From May 10, 2006 on Campus Progress

Camouflage doesn’t really work on college campuses. Among the legions of coordinated North Face fleeces, Nalgene water bottles and UGGs, Reserve Officer Training Corps (ROTC) students in uniform tend to stick out in a larger army of book-toting students. Military garb can become a target for criticism and ridicule on campus. As recent events at the University of Texas illustrate, student anti-war activists are increasingly turning to anti-military recruitment efforts. One member of the ROTC at the University of Michigan-Ann Arbor, who asked to remain anonymous, reports being called a “baby killer” on his way through campus.

Other students in uniform have spoken of feeling harassed by mocking salutes or other hostile gestures. Several members of the ROTC report feeling indicted for the errors of policy makers and military officials beyond their control.

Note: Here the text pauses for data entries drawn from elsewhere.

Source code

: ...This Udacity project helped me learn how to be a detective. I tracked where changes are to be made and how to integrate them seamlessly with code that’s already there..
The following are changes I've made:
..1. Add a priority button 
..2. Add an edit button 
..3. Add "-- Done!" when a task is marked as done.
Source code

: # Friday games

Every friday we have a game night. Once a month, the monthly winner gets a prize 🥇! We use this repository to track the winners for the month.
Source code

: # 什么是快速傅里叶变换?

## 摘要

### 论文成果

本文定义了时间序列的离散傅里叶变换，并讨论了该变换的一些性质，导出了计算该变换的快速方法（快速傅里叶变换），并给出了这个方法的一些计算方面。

While Americans have good reason to criticize a mission in Iraq that was proclaimed “accomplished” almost three years ago, it is wise to distinguish our President – who wears the uniform for PR stunts – from those who don the military dress as part of a real commitment to service or as an opportunity for advancement.

Students angered by the presence of the military on campus are careless in their knee-jerk reactions against members of the program. According to the US Army website, the purpose of the ROTC is to provide “individuals with the tools, training and experiences they need to become Officers in the U.S. Army.” Students join the ROTC for myriad reasons. Whether motivated by the desire to serve their country, the promise of an instant career path upon graduation, or the ROTC scholarships that allow students to go to school first and serve later, one thing is for certain: students in uniform espouse a range of political beliefs and are in the military for a variety of reasons.

As Michael Owens, a Naval ROTC officer, explained, “The majority of them tell me that service to the country motivates them, but obviously, we’d be kidding ourselves if we didn’t think the scholarship money was important to them.” After a thirty year career in the Navy, even Capt. Owens had a hard time pinpointing one particular reason why individuals enter the ROTC. In addition to service and financial need, he referred to “a mixed bag” of family tradition, patriotism, and a desire for adventure or leadership, but ultimately conceded, “Every time I talk to a different student, I tend to get a slightly different answer.” In this light, it is senseless to target and prejudge those in uniform without knowing their back-story.

Even worse, defaming the uniform only lends credibility to the puffed up conservative rhetoric about elitist liberals overrunning universities, while episodes of blind harassment on the University of Michigan campus easily provide ammunition for conservative claims that opposition to the war translates into opposition to our troops. These actions alienate an essential ally – service people and war veterans – from a national movement intent on bringing the troops home.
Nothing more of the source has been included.